I didn’t see how that was possible, but I tried. I focused on the weakest part of his wrist until I’d drawn the knife a short distance away. “Like that?”
“Yeah. Now trap my forearm with your right shoulder, and rotate—no, don’t twist,” he corrected. I resumed my original position and tried again with less twist, and more rotate. “This is where you leverage your body weight,” he said. “Always put your body into it. Rotate toward me.”
Since Cristiano wasn’t using his full strength, I was able to keep a hold on his wrist and turn into him, contorting his arm at an unnatural angle so the knife was now aimed at his side. “Then you’d stab me,” he said. “Keep going.”
I glanced up at him. “Stab you?” I asked hopefully.
He raised an eyebrow at me. “No. Keep rotating.”
I reversed under his arm, bringing his wrist with me until he was forced to bend at the hip, and I was standing over him.
With his face inches from my hip, I suddenly remembered the phone. My heart, already thumping, began to pound as his eyes shifted.
How would I explain it if he found it?

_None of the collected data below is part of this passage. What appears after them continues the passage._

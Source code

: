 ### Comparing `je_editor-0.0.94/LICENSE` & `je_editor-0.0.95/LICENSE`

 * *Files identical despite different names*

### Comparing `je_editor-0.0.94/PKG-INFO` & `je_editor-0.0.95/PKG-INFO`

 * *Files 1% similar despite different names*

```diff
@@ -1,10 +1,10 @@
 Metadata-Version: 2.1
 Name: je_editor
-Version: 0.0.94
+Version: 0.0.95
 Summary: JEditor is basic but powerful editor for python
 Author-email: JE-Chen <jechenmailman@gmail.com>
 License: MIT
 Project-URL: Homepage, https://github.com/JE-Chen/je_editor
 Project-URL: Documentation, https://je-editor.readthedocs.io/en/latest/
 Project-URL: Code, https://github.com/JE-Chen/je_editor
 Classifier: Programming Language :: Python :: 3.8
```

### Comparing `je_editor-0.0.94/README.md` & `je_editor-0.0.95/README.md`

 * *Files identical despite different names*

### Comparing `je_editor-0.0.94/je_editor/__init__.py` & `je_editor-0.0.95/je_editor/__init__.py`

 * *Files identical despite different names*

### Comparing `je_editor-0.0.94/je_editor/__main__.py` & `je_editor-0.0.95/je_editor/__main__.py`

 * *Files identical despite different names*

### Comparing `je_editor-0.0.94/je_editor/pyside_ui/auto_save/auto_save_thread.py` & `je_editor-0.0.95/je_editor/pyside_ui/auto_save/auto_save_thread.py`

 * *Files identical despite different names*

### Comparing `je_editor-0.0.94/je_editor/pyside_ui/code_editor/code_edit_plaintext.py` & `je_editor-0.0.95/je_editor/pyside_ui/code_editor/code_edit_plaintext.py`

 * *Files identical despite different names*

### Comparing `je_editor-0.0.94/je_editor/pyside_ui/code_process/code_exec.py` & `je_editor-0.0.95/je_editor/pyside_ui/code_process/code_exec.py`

Would he even give me a chance to?
My mouth dried as possible punishments ran through my head. Cristiano had earned his nickname, El Polvo, for a reason. The Dust. He’d poured sand down the throats of those he’d deemed deserving of a slow, painful death—and no doubt he’d find a certain poetic justice in that particular fate for a snitch with a big mouth.
“Wrestle the knife from me if you can,” he said.

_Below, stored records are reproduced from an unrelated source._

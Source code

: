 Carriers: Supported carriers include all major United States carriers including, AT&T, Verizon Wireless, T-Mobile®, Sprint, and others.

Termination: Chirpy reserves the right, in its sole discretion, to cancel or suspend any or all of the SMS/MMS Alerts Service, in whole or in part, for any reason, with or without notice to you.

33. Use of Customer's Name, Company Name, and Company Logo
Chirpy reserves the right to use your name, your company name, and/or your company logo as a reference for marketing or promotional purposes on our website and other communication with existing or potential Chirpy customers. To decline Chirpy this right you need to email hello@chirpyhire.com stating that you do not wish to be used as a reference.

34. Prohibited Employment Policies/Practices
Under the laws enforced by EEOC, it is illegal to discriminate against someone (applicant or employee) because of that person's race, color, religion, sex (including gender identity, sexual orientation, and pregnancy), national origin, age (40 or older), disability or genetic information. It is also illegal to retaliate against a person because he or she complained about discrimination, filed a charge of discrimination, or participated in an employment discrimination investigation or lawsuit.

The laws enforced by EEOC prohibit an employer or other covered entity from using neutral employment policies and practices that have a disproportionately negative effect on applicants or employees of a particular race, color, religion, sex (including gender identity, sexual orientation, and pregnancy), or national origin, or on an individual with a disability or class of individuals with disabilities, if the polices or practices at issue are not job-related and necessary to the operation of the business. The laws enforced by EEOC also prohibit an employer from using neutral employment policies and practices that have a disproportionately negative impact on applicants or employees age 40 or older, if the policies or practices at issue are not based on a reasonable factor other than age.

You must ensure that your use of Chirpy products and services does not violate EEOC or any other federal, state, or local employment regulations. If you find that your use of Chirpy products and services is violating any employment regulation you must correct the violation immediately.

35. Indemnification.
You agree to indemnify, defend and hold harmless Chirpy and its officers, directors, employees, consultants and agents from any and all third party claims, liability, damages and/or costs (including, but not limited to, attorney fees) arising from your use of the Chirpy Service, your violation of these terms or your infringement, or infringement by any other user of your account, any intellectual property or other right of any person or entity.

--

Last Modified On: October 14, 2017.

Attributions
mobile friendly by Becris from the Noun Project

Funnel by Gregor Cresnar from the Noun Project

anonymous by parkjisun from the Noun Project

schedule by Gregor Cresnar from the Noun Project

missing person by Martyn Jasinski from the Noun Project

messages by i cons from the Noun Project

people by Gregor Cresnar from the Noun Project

I released my breath finally, praying I could get upstairs soon and stash the burner.
“But if not,” he added, “at the very least, you can knee me in the face and run away.”
I released him. “You’d catch me.”
“I would, yes.” One corner of his mouth quirked as he straightened. He looked almost comical in a loosened tie, wrinkled dress shirt, and slacks, with sweat dotting his collar. “But we’re going to train you so nobody can catch you, mariposita.”
“Who’s we?”
“Solomon, Alejandro, Max, me. We all fight differently, so you’ll learn from each of us.” He unknotted his tie and slid it off. “Your main goal is to incapacitate the attacker long enough to run away,” he said. “You’re tall but skinny—we’re going to build up your strength so you can fly. Solomon will teach you to assess the situation and make a quick decision—outrun him, stab him, or knock him unconscious. It’ll depend.”
“Kill him?” I suggested.
“If that’s what it takes,” he said grimly.
“Who’s Solomon?”
“Our resident expert on martial arts. As former Israeli military, he’s got experience in street fighting, Krav Maga, Muay Thai, and more.” He sniffed, wiping his upper lip on his sleeve. “Let’s try again.”

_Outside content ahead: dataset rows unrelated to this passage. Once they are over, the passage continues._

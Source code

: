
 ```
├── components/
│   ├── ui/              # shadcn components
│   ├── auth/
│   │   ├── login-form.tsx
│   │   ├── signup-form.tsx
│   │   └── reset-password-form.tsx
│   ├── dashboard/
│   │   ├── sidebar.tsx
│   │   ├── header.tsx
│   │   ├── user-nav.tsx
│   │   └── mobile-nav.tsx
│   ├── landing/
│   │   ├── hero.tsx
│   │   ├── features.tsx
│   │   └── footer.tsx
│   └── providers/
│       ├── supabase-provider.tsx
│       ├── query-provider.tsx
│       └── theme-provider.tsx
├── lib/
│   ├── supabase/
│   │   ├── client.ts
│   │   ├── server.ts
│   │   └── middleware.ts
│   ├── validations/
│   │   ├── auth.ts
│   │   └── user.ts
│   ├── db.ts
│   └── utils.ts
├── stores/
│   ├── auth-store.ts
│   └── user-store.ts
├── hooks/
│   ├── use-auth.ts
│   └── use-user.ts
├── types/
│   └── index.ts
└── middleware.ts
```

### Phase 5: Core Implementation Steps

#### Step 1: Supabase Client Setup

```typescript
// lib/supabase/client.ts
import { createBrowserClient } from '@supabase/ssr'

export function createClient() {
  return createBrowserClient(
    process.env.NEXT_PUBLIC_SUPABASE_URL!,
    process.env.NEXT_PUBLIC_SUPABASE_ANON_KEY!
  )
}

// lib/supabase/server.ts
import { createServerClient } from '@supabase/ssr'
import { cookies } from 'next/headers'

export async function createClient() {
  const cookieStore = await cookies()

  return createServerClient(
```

“Are you sure you’re up for it?” I asked. “I’m not the one breaking a sweat.”
He scowled. “I weigh twice what you do, and the sun is fucking strong today.”
I shrugged, not bothering to hide my amusement as I turned my back to him.
As his arm surrounded my shoulders, and he pressed the knife to my skin, he said, “Natalia?”
“Yes?”
“If we’re going to keep doing this, don’t wiggle your hips. It won’t do either of us any good if I develop a conditioned response to holding a knife at your neck.”